The main theme of today's post will come as no surprise many parent, but may provide some useful insight for newbie parents and anyone who's feeling as if they're drowning in expensive toys that never get played with.
How many times have you heard parents complaining that they gave their beloved child the best, brightest, trendiest toy that money could buy, but to the parent's disappointment the child was more interested in the wrapping paper and the box? How many of us learn from that experience - not many because, myself included, we get sucked into the idea that we are being cheap and somehow under-demonstrating the depths of our love if we fail to buy expensive gifts. Older children may genuinely feel hard done by if they don't receive the same branded goods as their peers, but little ones really don't buy in to that and it's worth making the most of those years. If you have small ones who do pester excessively for particular branded toys it might be worth looking at how much advertising they are being exposed to - we're TV limiters anyway, but completely avoid commercial kids TV because of the saturation of adverts on it.

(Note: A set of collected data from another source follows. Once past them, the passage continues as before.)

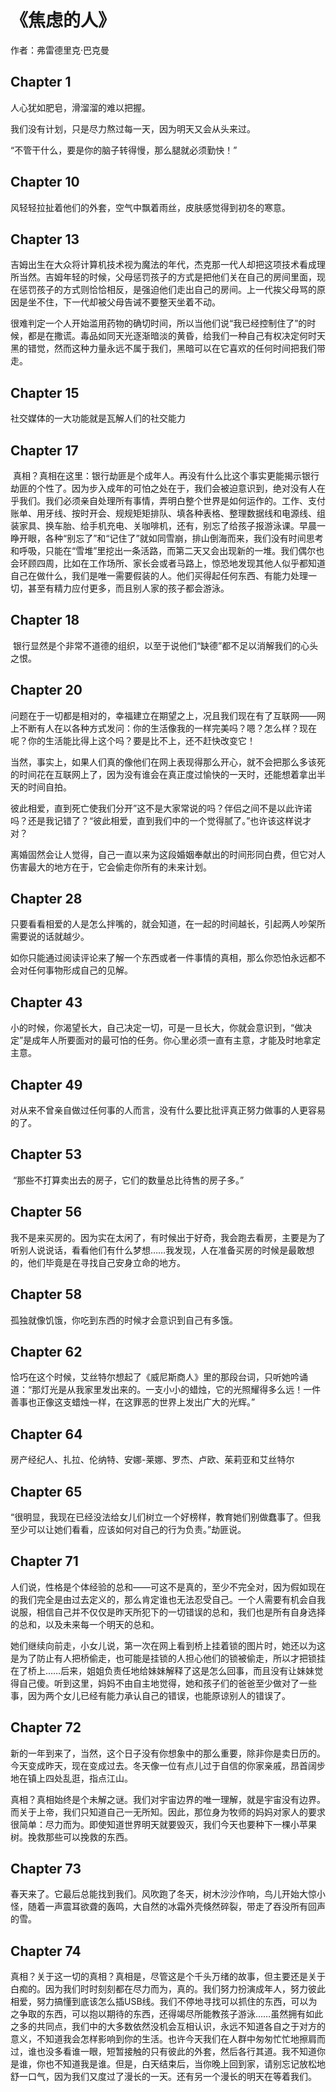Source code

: # 《焦虑的人》

作者：弗雷德里克·巴克曼  
  
## Chapter 1  
  
人心犹如肥皂，滑溜溜的难以把握。  
  
  
我们没有计划，只是尽力熬过每一天，因为明天又会从头来过。  

  
“不管干什么，要是你的脑子转得慢，那么腿就必须勤快！”  
  
## Chapter 10  
  
风轻轻拉扯着他们的外套，空气中飘着雨丝，皮肤感觉得到初冬的寒意。  
  
## Chapter 13  
  
吉姆出生在大众将计算机技术视为魔法的年代，杰克那一代人却把这项技术看成理所当然。吉姆年轻的时候，父母惩罚孩子的方式是把他们关在自己的房间里面，现在惩罚孩子的方式则恰恰相反，是强迫他们走出自己的房间。上一代挨父母骂的原因是坐不住，下一代却被父母告诫不要整天坐着不动。  
  
很难判定一个人开始滥用药物的确切时间，所以当他们说“我已经控制住了”的时候，都是在撒谎。毒品如同天光逐渐暗淡的黄昏，给我们一种自己有权决定何时天黑的错觉，然而这种力量永远不属于我们，黑暗可以在它喜欢的任何时间把我们带走。  
  
## Chapter 15  

社交媒体的一大功能就是瓦解人们的社交能力  
  
## Chapter 17  
  
 真相？真相在这里：银行劫匪是个成年人。再没有什么比这个事实更能揭示银行劫匪的个性了。因为步入成年的可怕之处在于，我们会被迫意识到，绝对没有人在乎我们。我们必须亲自处理所有事情，弄明白整个世界是如何运作的。工作、支付账单、用牙线、按时开会、规规矩矩排队、填各种表格、整理数据线和电源线、组装家具、换车胎、给手机充电、关咖啡机，还有，别忘了给孩子报游泳课。早晨一睁开眼，各种“别忘了”和“记住了”就如同雪崩，排山倒海而来，我们没有时间思考和呼吸，只能在“雪堆”里挖出一条活路，而第二天又会出现新的一堆。我们偶尔也会环顾四周，比如在工作场所、家长会或者马路上，惊恐地发现其他人似乎都知道自己在做什么，我们是唯一需要假装的人。他们买得起任何东西、有能力处理一切，甚至有精力应付更多，而且别人家的孩子都会游泳。  
  
## Chapter 18  
  
 银行显然是个非常不道德的组织，以至于说他们“缺德”都不足以消解我们的心头之恨。  
  
## Chapter 20  
  
问题在于一切都是相对的，幸福建立在期望之上，况且我们现在有了互联网——网上不断有人在以各种方式发问：你的生活像我的一样完美吗？嗯？怎么样？现在呢？你的生活能比得上这个吗？要是比不上，还不赶快改变它！  

  
当然，事实上，如果人们真的像他们在网上表现得那么开心，就不会把那么多该死的时间花在互联网上了，因为没有谁会在真正度过愉快的一天时，还能想着拿出半天的时间自拍。  
 
彼此相爱，直到死亡使我们分开”这不是大家常说的吗？伴侣之间不是以此许诺吗？还是我记错了？“彼此相爱，直到我们中的一个觉得腻了。”也许该这样说才对？  

  
离婚固然会让人觉得，自己一直以来为这段婚姻奉献出的时间形同白费，但它对人伤害最大的地方在于，它会偷走你所有的未来计划。  
  
## Chapter 28  
  
只要看看相爱的人是怎么拌嘴的，就会知道，在一起的时间越长，引起两人吵架所需要说的话就越少。  

  
如你只能通过阅读评论来了解一个东西或者一件事情的真相，那么你恐怕永远都不会对任何事物形成自己的见解。  
  
## Chapter 43  
  
小的时候，你渴望长大，自己决定一切，可是一旦长大，你就会意识到，“做决定”是成年人所要面对的最可怕的任务。你心里必须一直有主意，才能及时地拿定主意。  
  
## Chapter 49  

对从来不曾亲自做过任何事的人而言，没有什么要比批评真正努力做事的人更容易的了。  
  
## Chapter 53  
  
 “那些不打算卖出去的房子，它们的数量总比待售的房子多。”  

  
## Chapter 56  
  
我不是来买房的。因为实在太闲了，有时候出于好奇，我会跑去看房，主要是为了听别人说说话，看看他们有什么梦想……我发现，人在准备买房的时候是最敢想的，他们毕竟是在寻找自己安身立命的地方。  
  
## Chapter 58  
  
孤独就像饥饿，你吃到东西的时候才会意识到自己有多饿。  
  
  
## Chapter 62  
  
恰巧在这个时候，艾丝特尔想起了《威尼斯商人》里的那段台词，只听她吟诵道：“那灯光是从我家里发出来的。一支小小的蜡烛，它的光照耀得多么远！一件善事也正像这支蜡烛一样，在这罪恶的世界上发出广大的光辉。”  

  
## Chapter 64  
  
房产经纪人、扎拉、伦纳特、安娜-莱娜、罗杰、卢欧、茱莉亚和艾丝特尔  
  
## Chapter 65  

“很明显，我现在已经没法给女儿们树立一个好榜样，教育她们别做蠢事了。但我至少可以让她们看看，应该如何对自己的行为负责。”劫匪说。  
  
  
## Chapter 71  
  
人们说，性格是个体经验的总和——可这不是真的，至少不完全对，因为假如现在的我们完全是由过去定义的，那么肯定谁也无法忍受自己。一个人需要有机会自我说服，相信自己并不仅仅是昨天所犯下的一切错误的总和，我们也是所有自身选择的总和，以及未来每一个明天的总和。  

  
她们继续向前走，小女儿说，第一次在网上看到桥上挂着锁的图片时，她还以为这是为了防止有人把桥偷走，也可能是挂锁的人担心他们的锁被偷走，所以才把锁挂在了桥上……后来，姐姐负责任地给妹妹解释了这是怎么回事，而且没有让妹妹觉得自己傻。听到这里，妈妈不由自主地觉得，她和孩子们的爸爸至少做对了一些事，因为两个女儿已经有能力承认自己的错误，也能原谅别人的错误了。  
  
## Chapter 72  
  
新的一年到来了，当然，这个日子没有你想象中的那么重要，除非你是卖日历的。今天变成昨天，现在变成过去。冬天像一位有点儿过于自信的你家亲戚，昂首阔步地在镇上四处乱逛，指点江山。  
  
真相？真相始终是个未解之谜。我们对宇宙边界的唯一理解，就是宇宙没有边界。而关于上帝，我们只知道自己一无所知。因此，那位身为牧师的妈妈对家人的要求很简单：尽力而为。即使知道世界明天就要毁灭，我们今天也要种下一棵小苹果树。挽救那些可以挽救的东西。  
  
## Chapter 73  
  
春天来了。它最后总能找到我们。风吹跑了冬天，树木沙沙作响，鸟儿开始大惊小怪，随着一声震耳欲聋的轰鸣，大自然的冰霜外壳倏然碎裂，带走了吞没所有回声的雪。  
  
## Chapter 74  
  
真相？关于这一切的真相？真相是，尽管这是个千头万绪的故事，但主要还是关于白痴的。因为我们时时刻刻都在尽力而为，真的。我们努力扮演成年人，努力彼此相爱，努力搞懂到底该怎么插USB线。我们不停地寻找可以抓住的东西，可以为之争取的东西，可以抱以期待的东西，还得竭尽所能教孩子游泳……虽然拥有如此之多的共同点，我们中的大多数依然没机会互相认识，永远不知道各自之于对方的意义，不知道我会怎样影响到你的生活。也许今天我们在人群中匆匆忙忙地擦肩而过，谁也没多看谁一眼，短暂接触的只有彼此的外套，然后各行其道。我不知道你是谁，你也不知道我是谁。但是，白天结束后，当你晚上回到家，请别忘记放松地舒一口气，因为我们又度过了漫长的一天。还有另一个漫长的明天在等着我们。  
  
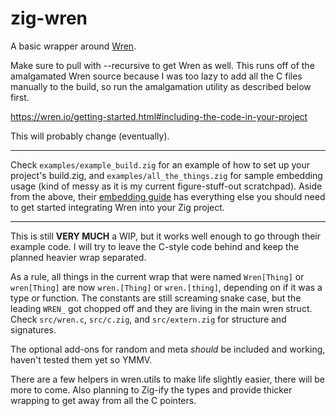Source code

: # zig-wren 
A basic wrapper around [Wren](https://wren.io/).

Make sure to pull with --recursive to get Wren as well.
This runs off of the amalgamated Wren source because I was too lazy to add all the C files manually to the build, so run the amalgamation utility as described below first.

https://wren.io/getting-started.html#including-the-code-in-your-project

This will probably change (eventually).

---

Check `examples/example_build.zig` for an example of how to set up your project's build.zig, and `examples/all_the_things.zig` for sample embedding usage (kind of messy as it is my current figure-stuff-out scratchpad).
Aside from the above, their [embedding guide](https://wren.io/embedding/) has everything else you should need to get started integrating Wren into your Zig project.

---

This is still **VERY MUCH** a WIP, but it works well enough to go through their example code.  I will try to leave the C-style code behind and keep the planned heavier wrap separated.

As a rule, all things in the current wrap that were named `Wren[Thing]` or `wren[Thing]` are now `wren.[Thing]` or `wren.[thing]`, depending on if it was a type or function.
The constants are still screaming snake case, but the leading `WREN_` got chopped off and they are living in the main wren struct.  Check `src/wren.c`, `src/c.zig`, and `src/extern.zig` for structure and signatures.

The optional add-ons for random and meta *should* be included and working, haven't tested them yet so YMMV.

There are a few helpers in wren.utils to make life slightly easier, there will be more to come.
Also planning to Zig-ify the types and provide thicker wrapping to get away from all the C pointers.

I remember well my own childhood angst at not having the shoes I saw on the telly that came with 'free' plastic jewellery, or deep upset at returning from a trip to the toy store without my own Boglin (a weird rubber gremlin puppet thing if you don't remember them). I was very well provided for in the toy department, but the adverts are extremely clever at making products seem essential. Think how well they work on adults, with our years of hardening against their wiles, and then consider that children are inherently impressionable and have no way of tuning out from the adverts.
Once you fork out for the apparently desperately needed toy, watch just how many times they play with it. Also make a mental note of how they are interacting with it - are they just re-running an episode of the show it was based on? Now give them an empty box and watch them again - one day you'll have a spaceship, another day a boat, or a racing car, or a fire engine, or a castle. The difference is that they will be using their imaginations to a much greater extent, and have a much greater opportunity to develop the toy themselves - help them to paint it, cut it, stick things to it. Part of the reason that boxes and other non-plastic toys appeal so much to children is that they use their senses in different ways to adults. Adults are programmed for the most part to experience the world in a very audio-visual way and will see a plastic toy that flashes and sings as highly interactive. For young children however this is lacking the more important cues of texture, smell, taste and mouth feel. Plastic toys all taste the same and smell the same.
Manipulating a box into an imagined artifact or vehicle is much more stimulating, and will be even ,ore so if there are other children or a parent to share in the game. Often they will need help in creating what their minds can see, especially when they're very young. Ollie decided one morning last week that he wanted to make a giraffe, and a dig through the craft cupboard provided an empty teabag box (for the body), a nearly used-up roll of aluminium foil (the foil was scrunched up for the head and the cardboard tube provided a neck) and a small stack of yellow napkins. Mixing half and half PVA glue and water provided paste for him to stick his torn up napkins on to the basic giraffe shape I had put together for him. After it was dry he drew circles in a felt-tip pen for the pattern and added googly eyes, pompom ears and a wool tail.
The top image was a 'save the day' toy after he got upset that his friend had a toy aeroplane and he didn't (he's going through a phase of comparing what he has with his friends - why is so-and-so's garden bigger, why do we have a blue car and they have a grey car etc...). Driving home from his friend in the pouring rain on a Sunday evening meant buying a toy plane was out of the question, so when we got home we just made one. He went from sobbing his heart out to smiling in the space of five minutes of cutting up an old nappy box and gluing bits on to the basic shape. I did buy him a real one later in the week. No prizes for guessing which one is still being played with while the other sits neglected in the toy box.
The final image is of the 'robot' he wanted to make after seeing a man walking around at our local play in the park day dressed entirely in boxes. A donation of a box and some paints from the kind activity organiser, a couple of minutes with the scissors on my part, and about 30 minutes of concentrated painting on it by Ollie and Toby and the robot was ready. Since we got it home it has so far mainly been a space rocket. Ollie even sat in it to have his lunch, insisting that I pass each item of food to him through the round window that had started off the afternoon being an arm hole. It is currently as flat as a pancake, but is easily resurrected with the help of a roll of parcel tape.
So next time you're getting nagged for a new toy, why not consider a big box filled with balloons instead. I'm certainly going to try to follow my own advice (not always successfully - who can resist die cast toy cars for 50p at the local supermarket?)